▶ **Task to complete**
Leaving the pictures aside, transcribe the data below exactly.

▶ **Data supplied**

^^^^^^^^^^^^^^^^

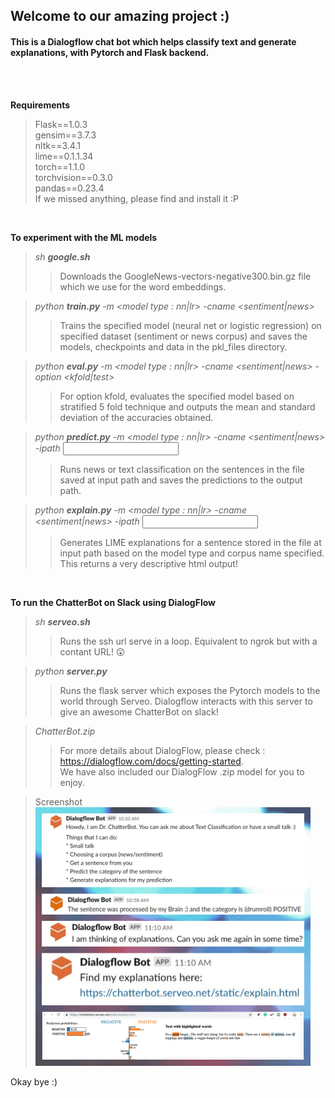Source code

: ## Welcome to our amazing project :)
#### This is a Dialogflow chat bot which helps classify text and generate explanations, with Pytorch and Flask backend.

<br>
<br>

<b> Requirements </b>
> Flask==1.0.3 <br>
> gensim==3.7.3<br>
> nltk==3.4.1<br>
> lime==0.1.1.34<br>
> torch==1.1.0<br>
> torchvision==0.3.0<br>
> pandas==0.23.4<br>
> If we missed anything, please find and install it :P<br>

<br>

<b> To experiment with the ML models </b>
> <i> sh <b>google.sh</b> <br> </i>
>> Downloads the GoogleNews-vectors-negative300.bin.gz file which we use for the word embeddings.

> <i> python <b>train.py</b> -m <model type : nn|lr> -cname <sentiment|news> <br> </i>
>> Trains the specified model (neural net or logistic regression) on specified dataset (sentiment or news corpus) and saves the models, checkpoints and data in the pkl_files directory.

> <i> python <b>eval.py</b> -m <model type : nn|lr> -cname <sentiment|news> -option <kfold|test> <br> </i>
>> For option kfold, evaluates the specified model based on stratified 5 fold technique and outputs the mean and standard deviation of the accuracies obtained. <br>

> <i> python <b>predict.py</b> -m <model type : nn|lr> -cname <sentiment|news> -ipath <input path> <br> </i>
>> Runs news or text classification on the sentences in the file saved at input path and saves the predictions to the output path.

> <i> python <b>explain.py</b> -m <model type : nn|lr> -cname <sentiment|news> -ipath <input path> </i>
>> Generates LIME explanations for a sentence stored in the file at input path based on the model type and corpus name specified. <br> This returns a very descriptive html output!

<br>

<b> To run the ChatterBot on Slack using DialogFlow </b>

> <i> sh <b>serveo.sh</b> </i>
>> Runs the ssh url serve in a loop. Equivalent to ngrok but with a contant URL! 😲

> <i> python <b>server.py</b> </i>
>> Runs the flask server which exposes the Pytorch models to the world through Serveo. Dialogflow interacts with this server to give an awesome ChatterBot on slack!

> <i> ChatterBot.zip </i>
>> For more details about DialogFlow, please check : https://dialogflow.com/docs/getting-started. <br> We have also included our DialogFlow .zip model for you to enjoy.

> Screenshot
![Demo](chatterbot.png)

Okay bye :)

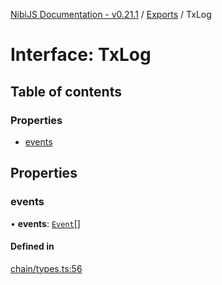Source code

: [NibiJS Documentation - v0.21.1](../intro.md) / [Exports](../modules.md) / TxLog

# Interface: TxLog

## Table of contents

### Properties

- [events](TxLog.md#events)

## Properties

### events

• **events**: [`Event`](Event.md)[]

#### Defined in

[chain/types.ts:56](https://github.com/NibiruChain/ts-sdk/blob/c58cf2d/packages/nibijs/src/chain/types.ts#L56)

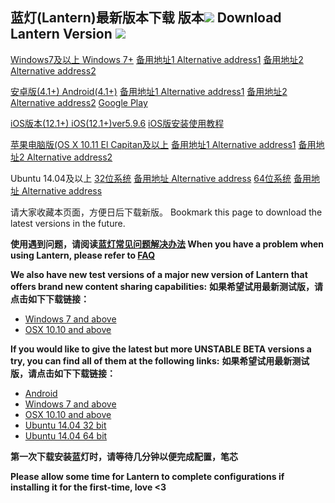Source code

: ## 蓝灯(Lantern)最新版本下载 版本![](https://bitbucket.org/getlantern/lantern-binaries/raw/master/version.png)  Download Lantern Version ![](https://bitbucket.org/getlantern/lantern-binaries/raw/master/version.png)

[Windows7及以上 Windows 7+](https://gitlab.com/getlantern/lantern-binaries-mirror/-/raw/master/lantern-installer.exe)      [备用地址1 Alternative address1](https://s3.amazonaws.com/lantern/lantern-installer.exe)  [备用地址2 Alternative address2](https://bitbucket.org/getlantern/lantern-binaries/raw/master/lantern-installer.exe)  


[安卓版(4.1+) Android(4.1+)](https://gitlab.com/getlantern/lantern-binaries-mirror/-/raw/master/lantern-installer.apk)      [备用地址1 Alternative address1](https://s3.amazonaws.com/lantern/lantern-installer.apk)  [备用地址2 Alternative address2](https://bitbucket.org/getlantern/lantern-binaries/raw/master/lantern-installer.apk)  [Google Play](https://play.google.com/store/apps/details?id=org.getlantern.lantern) 

[iOS版本(12.1+) iOS(12.1+)ver5.9.6](https://apps.apple.com/app/id1457872372?l=zh_cn) [iOS版安装使用教程](https://github.com/getlantern/lantern/wiki/%E8%93%9D%E7%81%AFiOS%E5%AE%89%E8%A3%85%E4%BD%BF%E7%94%A8%E6%95%99%E7%A8%8B)


[苹果电脑版(OS X 10.11 El Capitan及以上](https://gitlab.com/getlantern/lantern-binaries-mirror/-/raw/master/lantern-installer.dmg)      [备用地址1 Alternative address1](https://s3.amazonaws.com/lantern/lantern-installer.dmg)  [备用地址2 Alternative address2](https://bitbucket.org/getlantern/lantern-binaries/raw/master/lantern-installer.dmg) 


Ubuntu 14.04及以上 [32位系统](https://bitbucket.org/getlantern/lantern-binaries/raw/master/lantern-installer-32-bit.deb)      [备用地址 Alternative address](https://s3.amazonaws.com/lantern/lantern-installer-32-bit.deb)  [64位系统](https://bitbucket.org/getlantern/lantern-binaries/raw/master/lantern-installer-64-bit.deb)      [备用地址 Alternative address](https://s3.amazonaws.com/lantern/lantern-installer-64-bit.deb) 

请大家收藏本页面，方便日后下载新版。
Bookmark this page to download the latest versions in the future.

**使用遇到问题，请阅读[蓝灯常见问题解决办法](https://github.com/getlantern/lantern/wiki) When you have a problem when using Lantern, please refer to [FAQ](https://github.com/getlantern/lantern/wiki)** 

**We also have new test versions of a major new version of Lantern that offers brand new content sharing capabilities:** **如果希望试用最新测试版，请点击如下下载链接：**
- [Windows 7 and above](https://raw.githubusercontent.com/getlantern/lantern-binaries/master/lantern-installer-replica.exe)
- [OSX 10.10 and above](https://raw.githubusercontent.com/getlantern/lantern-binaries/master/lantern-installer-replica.dmg)

**If you would like to give the latest but more UNSTABLE BETA versions a try, you can find all of them at the following links:** **如果希望试用最新测试版，请点击如下下载链接：**
- [Android](https://raw.githubusercontent.com/getlantern/lantern-binaries/master/lantern-installer-preview.apk)
- [Windows 7 and above](https://raw.githubusercontent.com/getlantern/lantern-binaries/master/lantern-installer-preview.exe)
- [OSX 10.10 and above](https://raw.githubusercontent.com/getlantern/lantern-binaries/master/lantern-installer-preview.dmg)
- [Ubuntu 14.04 32 bit](https://raw.githubusercontent.com/getlantern/lantern-binaries/master/lantern-installer-preview-32-bit.deb)
- [Ubuntu 14.04 64 bit](https://raw.githubusercontent.com/getlantern/lantern-binaries/master/lantern-installer-preview-64-bit.deb)

**第一次下载安装蓝灯时，请等待几分钟以便完成配置，笔芯**

**Please allow some time for Lantern to complete configurations if installing it for the first-time, love <3**
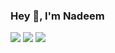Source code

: ### Hey 👋, I'm Nadeem

[![](https://vistr.dev/badge?repo=nadeemlari.nadeemlari&corners=square)](https://github.com/Elfocrash/vistr.dev)
[![](https://img.shields.io/badge/-@Nadeem-%23181717?style=flat-square&logo=github)](https://github.com/nadeemlari)
[![](https://img.shields.io/badge/-Nadeem-blue?style=flat-square&logo=Linkedin&logoColor=white&link=https://www.linkedin.com/in/mohammad-nadeem-05aa17207/)](https://www.linkedin.com/in/mohammad-nadeem-05aa17207/)
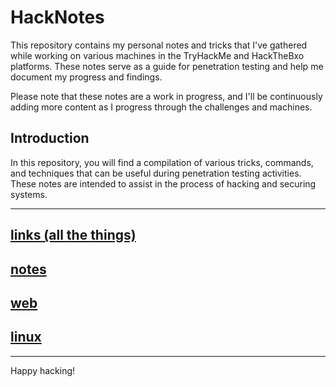 # HackNotes

This repository contains my personal notes and tricks that I've gathered while working on various machines in the TryHackMe and HackTheBxo platforms. These notes serve as a guide for penetration testing and help me document my progress and findings.

Please note that these notes are a work in progress, and I'll be continuously adding more content as I progress through the challenges and machines.

## Introduction

In this repository, you will find a compilation of various tricks, commands, and techniques that can be useful during penetration testing activities. These notes are intended to assist in the process of hacking and securing systems.

---
## [links (all the things)](./other/links.md)
## [notes](./other/notes.md)
## [web](./other/web.md)
## [linux](./other/src/linux_priv_esc.md)
---
Happy hacking!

^^^^^^^^^^^^^^^^

▶ **Solution to this exercise**
Source code

: ## Welcome to our amazing project :)
#### This is a Dialogflow chat bot which helps classify text and generate explanations, with Pytorch and Flask backend.

<br>
<br>

<b> Requirements </b>
> Flask==1.0.3 <br>
> gensim==3.7.3<br>
> nltk==3.4.1<br>
> lime==0.1.1.34<br>
> torch==1.1.0<br>
> torchvision==0.3.0<br>
> pandas==0.23.4<br>
> If we missed anything, please find and install it :P<br>

<br>

<b> To experiment with the ML models </b>
> <i> sh <b>google.sh</b> <br> </i>
>> Downloads the GoogleNews-vectors-negative300.bin.gz file which we use for the word embeddings.

> <i> python <b>train.py</b> -m <model type : nn|lr> -cname <sentiment|news> <br> </i>
>> Trains the specified model (neural net or logistic regression) on specified dataset (sentiment or news corpus) and saves the models, checkpoints and data in the pkl_files directory.

> <i> python <b>eval.py</b> -m <model type : nn|lr> -cname <sentiment|news> -option <kfold|test> <br> </i>
>> For option kfold, evaluates the specified model based on stratified 5 fold technique and outputs the mean and standard deviation of the accuracies obtained. <br>

> <i> python <b>predict.py</b> -m <model type : nn|lr> -cname <sentiment|news> -ipath <input path> <br> </i>
>> Runs news or text classification on the sentences in the file saved at input path and saves the predictions to the output path.

> <i> python <b>explain.py</b> -m <model type : nn|lr> -cname <sentiment|news> -ipath <input path> </i>
>> Generates LIME explanations for a sentence stored in the file at input path based on the model type and corpus name specified. <br> This returns a very descriptive html output!

<br>

<b> To run the ChatterBot on Slack using DialogFlow </b>

> <i> sh <b>serveo.sh</b> </i>
>> Runs the ssh url serve in a loop. Equivalent to ngrok but with a contant URL! 😲

> <i> python <b>server.py</b> </i>
>> Runs the flask server which exposes the Pytorch models to the world through Serveo. Dialogflow interacts with this server to give an awesome ChatterBot on slack!

> <i> ChatterBot.zip </i>
>> For more details about DialogFlow, please check : https://dialogflow.com/docs/getting-started. <br> We have also included our DialogFlow .zip model for you to enjoy.

> Screenshot
![Demo](chatterbot.png)

Okay bye :)

Source code

: [NibiJS Documentation - v0.21.1](../intro.md) / [Exports](../modules.md) / TxLog

# Interface: TxLog

## Table of contents

### Properties

- [events](TxLog.md#events)

## Properties

### events

• **events**: [`Event`](Event.md)[]

#### Defined in

[chain/types.ts:56](https://github.com/NibiruChain/ts-sdk/blob/c58cf2d/packages/nibijs/src/chain/types.ts#L56)

Source code

: ## 蓝灯(Lantern)最新版本下载 版本![](https://bitbucket.org/getlantern/lantern-binaries/raw/master/version.png)  Download Lantern Version ![](https://bitbucket.org/getlantern/lantern-binaries/raw/master/version.png)

[Windows7及以上 Windows 7+](https://gitlab.com/getlantern/lantern-binaries-mirror/-/raw/master/lantern-installer.exe)      [备用地址1 Alternative address1](https://s3.amazonaws.com/lantern/lantern-installer.exe)  [备用地址2 Alternative address2](https://bitbucket.org/getlantern/lantern-binaries/raw/master/lantern-installer.exe)  


[安卓版(4.1+) Android(4.1+)](https://gitlab.com/getlantern/lantern-binaries-mirror/-/raw/master/lantern-installer.apk)      [备用地址1 Alternative address1](https://s3.amazonaws.com/lantern/lantern-installer.apk)  [备用地址2 Alternative address2](https://bitbucket.org/getlantern/lantern-binaries/raw/master/lantern-installer.apk)  [Google Play](https://play.google.com/store/apps/details?id=org.getlantern.lantern) 

[iOS版本(12.1+) iOS(12.1+)ver5.9.6](https://apps.apple.com/app/id1457872372?l=zh_cn) [iOS版安装使用教程](https://github.com/getlantern/lantern/wiki/%E8%93%9D%E7%81%AFiOS%E5%AE%89%E8%A3%85%E4%BD%BF%E7%94%A8%E6%95%99%E7%A8%8B)


[苹果电脑版(OS X 10.11 El Capitan及以上](https://gitlab.com/getlantern/lantern-binaries-mirror/-/raw/master/lantern-installer.dmg)      [备用地址1 Alternative address1](https://s3.amazonaws.com/lantern/lantern-installer.dmg)  [备用地址2 Alternative address2](https://bitbucket.org/getlantern/lantern-binaries/raw/master/lantern-installer.dmg) 


Ubuntu 14.04及以上 [32位系统](https://bitbucket.org/getlantern/lantern-binaries/raw/master/lantern-installer-32-bit.deb)      [备用地址 Alternative address](https://s3.amazonaws.com/lantern/lantern-installer-32-bit.deb)  [64位系统](https://bitbucket.org/getlantern/lantern-binaries/raw/master/lantern-installer-64-bit.deb)      [备用地址 Alternative address](https://s3.amazonaws.com/lantern/lantern-installer-64-bit.deb) 

请大家收藏本页面，方便日后下载新版。
Bookmark this page to download the latest versions in the future.

**使用遇到问题，请阅读[蓝灯常见问题解决办法](https://github.com/getlantern/lantern/wiki) When you have a problem when using Lantern, please refer to [FAQ](https://github.com/getlantern/lantern/wiki)** 

**We also have new test versions of a major new version of Lantern that offers brand new content sharing capabilities:** **如果希望试用最新测试版，请点击如下下载链接：**
- [Windows 7 and above](https://raw.githubusercontent.com/getlantern/lantern-binaries/master/lantern-installer-replica.exe)
- [OSX 10.10 and above](https://raw.githubusercontent.com/getlantern/lantern-binaries/master/lantern-installer-replica.dmg)

**If you would like to give the latest but more UNSTABLE BETA versions a try, you can find all of them at the following links:** **如果希望试用最新测试版，请点击如下下载链接：**
- [Android](https://raw.githubusercontent.com/getlantern/lantern-binaries/master/lantern-installer-preview.apk)
- [Windows 7 and above](https://raw.githubusercontent.com/getlantern/lantern-binaries/master/lantern-installer-preview.exe)
- [OSX 10.10 and above](https://raw.githubusercontent.com/getlantern/lantern-binaries/master/lantern-installer-preview.dmg)
- [Ubuntu 14.04 32 bit](https://raw.githubusercontent.com/getlantern/lantern-binaries/master/lantern-installer-preview-32-bit.deb)
- [Ubuntu 14.04 64 bit](https://raw.githubusercontent.com/getlantern/lantern-binaries/master/lantern-installer-preview-64-bit.deb)

**第一次下载安装蓝灯时，请等待几分钟以便完成配置，笔芯**

**Please allow some time for Lantern to complete configurations if installing it for the first-time, love <3**
Source code

: ### Hey 👋, I'm Nadeem

[![](https://vistr.dev/badge?repo=nadeemlari.nadeemlari&corners=square)](https://github.com/Elfocrash/vistr.dev)
[![](https://img.shields.io/badge/-@Nadeem-%23181717?style=flat-square&logo=github)](https://github.com/nadeemlari)
[![](https://img.shields.io/badge/-Nadeem-blue?style=flat-square&logo=Linkedin&logoColor=white&link=https://www.linkedin.com/in/mohammad-nadeem-05aa17207/)](https://www.linkedin.com/in/mohammad-nadeem-05aa17207/)
 # HackNotes

This repository contains my personal notes and tricks that I've gathered while working on various machines in the TryHackMe and HackTheBxo platforms. These notes serve as a guide for penetration testing and help me document my progress and findings.

Please note that these notes are a work in progress, and I'll be continuously adding more content as I progress through the challenges and machines.

## Introduction

In this repository, you will find a compilation of various tricks, commands, and techniques that can be useful during penetration testing activities. These notes are intended to assist in the process of hacking and securing systems.

---
## [links (all the things)](./other/links.md)
## [notes](./other/notes.md)
## [web](./other/web.md)
## [linux](./other/src/linux_priv_esc.md)
---
Happy hacking!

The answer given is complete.